Thank you, Chris. Good morning to everyone, and thank you for joining us, either by phone or online, for the Black Stone Minerals fourth quarter and full year 2021 earnings conference call. Today's call is being recorded and will be available on our website, along with the earnings release, which was issued last night. Before we start, we'd like to advise you that we'll be making forward-looking statements during this call about our plans, expectations, and assumptions regarding our future performance. These statements involve risks that may cause our actual results to differ materially from the results expressed or implied in our forward-looking statements. For a discussion of these risks, you should refer to the cautionary information about forward-looking statements in our press release from yesterday and the Risk Factors sections from our 2021 10-K, which we expect to file later today.

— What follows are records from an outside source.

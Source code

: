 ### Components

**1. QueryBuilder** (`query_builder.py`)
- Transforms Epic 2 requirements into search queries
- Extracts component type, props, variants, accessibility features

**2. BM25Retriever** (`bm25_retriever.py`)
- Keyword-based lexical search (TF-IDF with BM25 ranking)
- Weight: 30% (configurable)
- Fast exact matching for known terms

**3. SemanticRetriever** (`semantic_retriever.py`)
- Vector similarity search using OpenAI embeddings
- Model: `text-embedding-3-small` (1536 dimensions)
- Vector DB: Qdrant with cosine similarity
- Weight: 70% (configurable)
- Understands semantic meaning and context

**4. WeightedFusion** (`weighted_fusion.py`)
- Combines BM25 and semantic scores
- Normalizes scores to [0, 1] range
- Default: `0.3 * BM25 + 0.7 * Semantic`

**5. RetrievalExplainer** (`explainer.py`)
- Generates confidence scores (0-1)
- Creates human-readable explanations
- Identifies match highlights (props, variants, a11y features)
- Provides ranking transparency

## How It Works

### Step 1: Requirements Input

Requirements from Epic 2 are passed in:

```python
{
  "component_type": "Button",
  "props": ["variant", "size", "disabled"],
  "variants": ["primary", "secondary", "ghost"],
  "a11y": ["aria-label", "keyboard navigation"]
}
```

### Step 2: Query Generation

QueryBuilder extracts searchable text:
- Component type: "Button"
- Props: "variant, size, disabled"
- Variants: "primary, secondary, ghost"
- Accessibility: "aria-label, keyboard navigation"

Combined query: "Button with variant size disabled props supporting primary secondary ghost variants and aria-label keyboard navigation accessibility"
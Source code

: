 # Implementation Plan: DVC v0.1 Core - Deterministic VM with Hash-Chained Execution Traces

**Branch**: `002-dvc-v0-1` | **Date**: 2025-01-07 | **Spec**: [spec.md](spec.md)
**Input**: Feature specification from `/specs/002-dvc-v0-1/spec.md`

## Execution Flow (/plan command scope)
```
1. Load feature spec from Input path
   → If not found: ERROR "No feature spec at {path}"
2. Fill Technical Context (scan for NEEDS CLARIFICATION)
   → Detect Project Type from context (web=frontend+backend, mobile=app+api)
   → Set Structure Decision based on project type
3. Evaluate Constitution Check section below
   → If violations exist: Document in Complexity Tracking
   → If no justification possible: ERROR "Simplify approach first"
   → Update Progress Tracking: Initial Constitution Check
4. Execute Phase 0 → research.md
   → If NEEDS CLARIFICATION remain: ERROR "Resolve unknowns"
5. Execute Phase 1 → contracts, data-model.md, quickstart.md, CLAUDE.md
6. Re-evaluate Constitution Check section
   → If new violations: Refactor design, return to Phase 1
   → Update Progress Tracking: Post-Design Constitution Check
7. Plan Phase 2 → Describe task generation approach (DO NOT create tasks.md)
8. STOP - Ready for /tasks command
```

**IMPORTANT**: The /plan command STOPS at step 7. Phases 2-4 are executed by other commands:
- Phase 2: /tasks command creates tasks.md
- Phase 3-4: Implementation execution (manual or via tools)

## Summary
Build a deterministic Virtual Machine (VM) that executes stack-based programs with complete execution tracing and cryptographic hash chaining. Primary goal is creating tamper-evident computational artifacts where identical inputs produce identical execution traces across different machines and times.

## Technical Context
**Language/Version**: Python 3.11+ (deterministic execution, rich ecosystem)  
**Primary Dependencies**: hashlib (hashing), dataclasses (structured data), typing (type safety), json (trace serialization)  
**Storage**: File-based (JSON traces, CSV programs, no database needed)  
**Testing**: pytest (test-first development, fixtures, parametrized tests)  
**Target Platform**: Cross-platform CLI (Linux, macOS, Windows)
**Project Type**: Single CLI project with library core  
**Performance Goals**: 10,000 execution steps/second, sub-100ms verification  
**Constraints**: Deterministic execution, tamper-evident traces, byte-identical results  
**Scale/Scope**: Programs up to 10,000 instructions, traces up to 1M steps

You may refer to certain non-GAAP financial measures that we believe are useful in evaluating our performance. A reconciliation of those metrics or those measures to the most directly comparable GAAP measure and other information about these non-GAAP metrics are described in our earnings press release from yesterday, which can be found on our website at blackstoneminerals.com. Joining me on the call from the company are Tom Carter, Chairman and CEO, Jeff Wood, President and Chief Financial Officer, Steve Putman, Senior Vice President and General Counsel, Carrie Clark, Senior Vice President of Land and Legal, Garrett Gremillion, Vice President of Engineering and Geology, and Thad Montgomery, Director of Land. I'll now turn the call over to Tom.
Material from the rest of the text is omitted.